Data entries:

┄┄┄┄┄┄┄┄┄┄┄┄┄┄┄┄┄┄┄┄

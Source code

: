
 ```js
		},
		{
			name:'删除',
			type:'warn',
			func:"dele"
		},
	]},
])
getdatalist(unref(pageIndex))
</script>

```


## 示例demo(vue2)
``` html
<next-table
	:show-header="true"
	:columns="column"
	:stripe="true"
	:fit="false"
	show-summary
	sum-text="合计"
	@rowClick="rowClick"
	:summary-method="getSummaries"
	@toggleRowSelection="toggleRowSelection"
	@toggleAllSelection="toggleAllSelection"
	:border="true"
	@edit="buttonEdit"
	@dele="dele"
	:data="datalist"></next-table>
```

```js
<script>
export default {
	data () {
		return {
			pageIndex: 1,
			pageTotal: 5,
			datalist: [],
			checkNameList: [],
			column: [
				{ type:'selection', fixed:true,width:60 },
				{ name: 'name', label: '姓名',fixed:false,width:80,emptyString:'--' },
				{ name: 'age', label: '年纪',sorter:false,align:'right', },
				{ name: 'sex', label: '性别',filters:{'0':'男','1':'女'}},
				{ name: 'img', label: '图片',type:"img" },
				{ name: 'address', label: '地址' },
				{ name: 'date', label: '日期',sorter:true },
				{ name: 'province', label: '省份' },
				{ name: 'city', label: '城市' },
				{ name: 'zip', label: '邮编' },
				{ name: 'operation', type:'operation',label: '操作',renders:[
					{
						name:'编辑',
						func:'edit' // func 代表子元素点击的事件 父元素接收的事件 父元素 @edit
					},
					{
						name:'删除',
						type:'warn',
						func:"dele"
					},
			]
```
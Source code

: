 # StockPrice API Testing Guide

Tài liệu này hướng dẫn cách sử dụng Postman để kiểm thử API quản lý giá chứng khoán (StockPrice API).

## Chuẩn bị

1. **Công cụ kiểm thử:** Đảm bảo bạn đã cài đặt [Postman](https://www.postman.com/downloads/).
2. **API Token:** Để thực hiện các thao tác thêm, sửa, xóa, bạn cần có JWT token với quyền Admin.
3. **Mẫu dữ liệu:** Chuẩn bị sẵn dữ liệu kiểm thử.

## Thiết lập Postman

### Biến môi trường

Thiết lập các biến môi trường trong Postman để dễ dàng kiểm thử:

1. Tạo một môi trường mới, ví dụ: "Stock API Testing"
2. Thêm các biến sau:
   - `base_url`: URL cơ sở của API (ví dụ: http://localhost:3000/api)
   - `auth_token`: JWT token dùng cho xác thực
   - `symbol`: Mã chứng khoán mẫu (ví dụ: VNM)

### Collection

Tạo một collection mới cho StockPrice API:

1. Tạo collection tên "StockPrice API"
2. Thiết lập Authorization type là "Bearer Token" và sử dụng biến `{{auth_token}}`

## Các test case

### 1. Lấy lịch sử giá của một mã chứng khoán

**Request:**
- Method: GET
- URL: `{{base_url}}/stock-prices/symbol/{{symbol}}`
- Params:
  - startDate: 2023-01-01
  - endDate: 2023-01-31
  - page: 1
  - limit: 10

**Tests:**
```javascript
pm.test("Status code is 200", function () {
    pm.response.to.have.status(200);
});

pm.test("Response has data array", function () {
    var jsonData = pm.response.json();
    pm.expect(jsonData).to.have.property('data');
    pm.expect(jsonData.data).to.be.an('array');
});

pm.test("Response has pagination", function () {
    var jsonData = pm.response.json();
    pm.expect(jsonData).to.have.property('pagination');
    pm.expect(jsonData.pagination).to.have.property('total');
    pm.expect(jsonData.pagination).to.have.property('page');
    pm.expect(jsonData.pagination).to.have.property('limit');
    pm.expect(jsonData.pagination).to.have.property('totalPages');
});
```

┄┄┄┄┄┄┄┄┄┄┄┄┄┄┄┄┄┄┄┄

# DIRECTIONS
An exact copy of the lines above, from the one containing "1. **Công cụ" down to the one containing "cho xác thực" and including both, is the whole answer; retype it and nothing else.

# RESULT FOR THIS TASK
1. **Công cụ kiểm thử:** Đảm bảo bạn đã cài đặt [Postman](https://www.postman.com/downloads/).
2. **API Token:** Để thực hiện các thao tác thêm, sửa, xóa, bạn cần có JWT token với quyền Admin.
3. **Mẫu dữ liệu:** Chuẩn bị sẵn dữ liệu kiểm thử.

## Thiết lập Postman

### Biến môi trường

Thiết lập các biến môi trường trong Postman để dễ dàng kiểm thử:

1. Tạo một môi trường mới, ví dụ: "Stock API Testing"
2. Thêm các biến sau:
   - `base_url`: URL cơ sở của API (ví dụ: http://localhost:3000/api)
   - `auth_token`: JWT token dùng cho xác thực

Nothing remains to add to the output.